The book begins with an introduction that explains the term hagiodiegesis, which is also the overarching theme of the first chapter. Hagiodiegesis, as Durmaz describes it, can mean the oral narration of the stories of saints, as opposed to their transcription. Throughout the beginning of the book, Durmaz uses this term to survey the different types of hagiography present in late antique Christianity, providing many examples.

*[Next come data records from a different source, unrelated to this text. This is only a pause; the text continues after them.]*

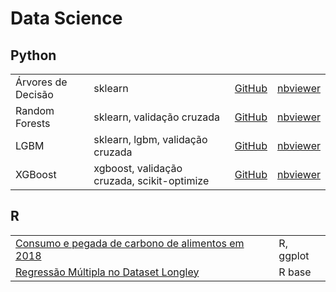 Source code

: # Data Science

## Python

<table>
 <tr>
  <td>Árvores de Decisão</td>
  <td>sklearn</td>
  <td><a href="/notebooks/01_arvore_decisao.ipynb">GitHub</a></td>
  <td><a href="https://nbviewer.jupyter.org/github/jhklarcher/data-science/blob/master/notebooks/01_arvore_decisao.ipynb">nbviewer</a></td>
 </tr>
 <tr>
  <td>Random Forests</td>
  <td>sklearn, validação cruzada</td>
  <td><a href="/notebooks/02_random_forest.ipynb">GitHub</a></td>
  <td><a href="https://nbviewer.jupyter.org/github/jhklarcher/data-science/blob/master/notebooks/02_random_forest.ipynb">nbviewer</a></td>
 </tr>
 <tr>
  <td>LGBM</td>
  <td>sklearn, lgbm, validação cruzada</td>
  <td><a href="/notebooks/03_LGBM.ipynb">GitHub</a></td>
  <td><a href="https://nbviewer.jupyter.org/github/jhklarcher/data-science/blob/master/notebooks/03_LGBM.ipynb">nbviewer</a></td>
  </tr>
   <td>XGBoost</td>
  <td>xgboost, validação cruzada, scikit-optimize</td>
  <td><a href="/notebooks/04_xgboost.ipynb">GitHub</a></td>
  <td><a href="https://nbviewer.jupyter.org/github/jhklarcher/data-science/blob/master/notebooks/04_xgboost.ipynb">nbviewer</a></td>
  </tr>
</table>

## R

<table>
 <tr>
  <td><a href="https://jhklarcher.github.io/posts/2020-03-26-food-consumption-and-carbon-footprint-in-2018/">Consumo e pegada de carbono de alimentos em 2018</a></td>
  <td>R, ggplot</td>
 </tr>
  <tr>
  <td><a href="https://jhklarcher.github.io/posts/2020-03-27-regressao-multipla-longley/">Regressão Múltipla no Dataset Longley</a></td>
  <td>R base</td>
 </tr>
</table>

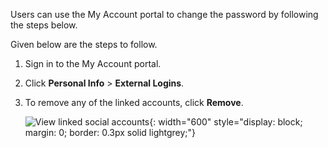 <!-- markdownlint-disable-next-line -->

Users can use the My Account portal to change the password by following the steps below.

Given below are the steps to follow.

1. Sign in to the My Account portal.

2. Click **Personal Info** > **External Logins**.

3. To remove any of the linked accounts, click **Remove**.

    ![View linked social accounts]({{base_path}}/assets/img/guides/organization/self-service/myaccount/view-linked-accounts.png){: width="600" style="display: block; margin: 0; border: 0.3px solid lightgrey;"}
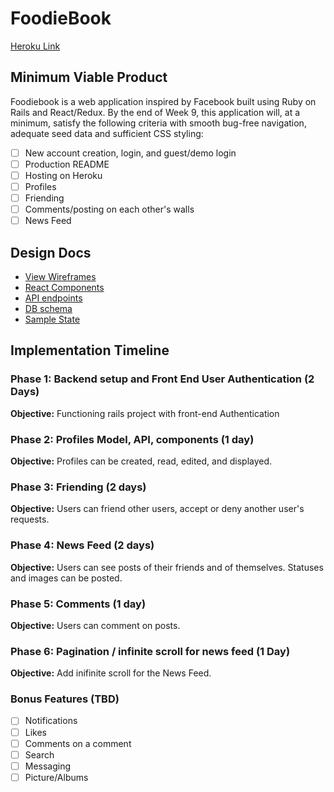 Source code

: # FoodieBook

[Heroku Link][heroku]

[heroku]: https://foodiebook.herokuapp.com

## Minimum Viable Product

Foodiebook is a web application inspired by Facebook built using Ruby on Rails and React/Redux.
By the end of Week 9, this application will, at a minimum, satisfy the following criteria with
smooth bug-free navigation, adequate seed data and sufficient CSS styling:

- [ ] New account creation, login, and guest/demo login
- [ ] Production README
- [ ] Hosting on Heroku
- [ ] Profiles
- [ ] Friending
- [ ] Comments/posting on each other's walls
- [ ] News Feed

## Design Docs
* [View Wireframes][wireframes]
* [React Components][components]
* [API endpoints][api-endpoints]
* [DB schema][schema]
* [Sample State][sample-state]

[wireframes]: docs/wireframes
[components]: docs/component-heirarchy.md
[sample-state]: docs/sample-state.md
[api-endpoints]: docs/api-endpoints.md
[schema]: docs/schema.md

## Implementation Timeline

### Phase 1: Backend setup and Front End User Authentication (2 Days)

**Objective:** Functioning rails project with front-end Authentication

### Phase 2: Profiles Model, API, components (1 day)

**Objective:** Profiles can be created, read, edited, and displayed.

### Phase 3: Friending (2 days)

**Objective:** Users can friend other users, accept or deny another user's requests.

### Phase 4: News Feed (2 days)

**Objective:** Users can see posts of their friends and of themselves. Statuses and images can be posted.

### Phase 5: Comments (1 day)

**Objective:** Users can comment on posts.

### Phase 6: Pagination / infinite scroll for news feed (1 Day)

**Objective:** Add inifinite scroll for the News Feed.

### Bonus Features (TBD)
- [ ] Notifications
- [ ] Likes
- [ ] Comments on a comment
- [ ] Search
- [ ] Messaging
- [ ] Picture/Albums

Durmaz opens chapter 2 with a quotation from Ibn Isḥāq’s Sīrat Rasūl Allāh (The Life of the Prophet), the first of many citations and references to this text. The reference is questionable, as this is one of the most controversial biographies of the Prophet Muhammad and has been widely rejected by scholars. The problems of the text are magnified by the fact that it is not extant and was reconstructed later in history with evident influence and redaction by Ibn Hishām. Many traditional Islamic scholars, such as Mālik ibn Anas and Aḥmad ibn Ḥanbal, have rejected Ibn Ishaq’s biography, likening it to storytelling and fable rather than history. Many scholars have also dismissed Ibn Isḥāq’s transmission of hadith. The author would have been well served by using more reliable sources such as Ibn Kathīr or al-Suyūṭī’s books of sīrah (Prophetic biography) and hadiths from collections such as Ṣaḥīḥ al-Bukhārī or Ṣaḥīḥ Muslim to further her argument while maintaining a commitment to historicity and authenticity.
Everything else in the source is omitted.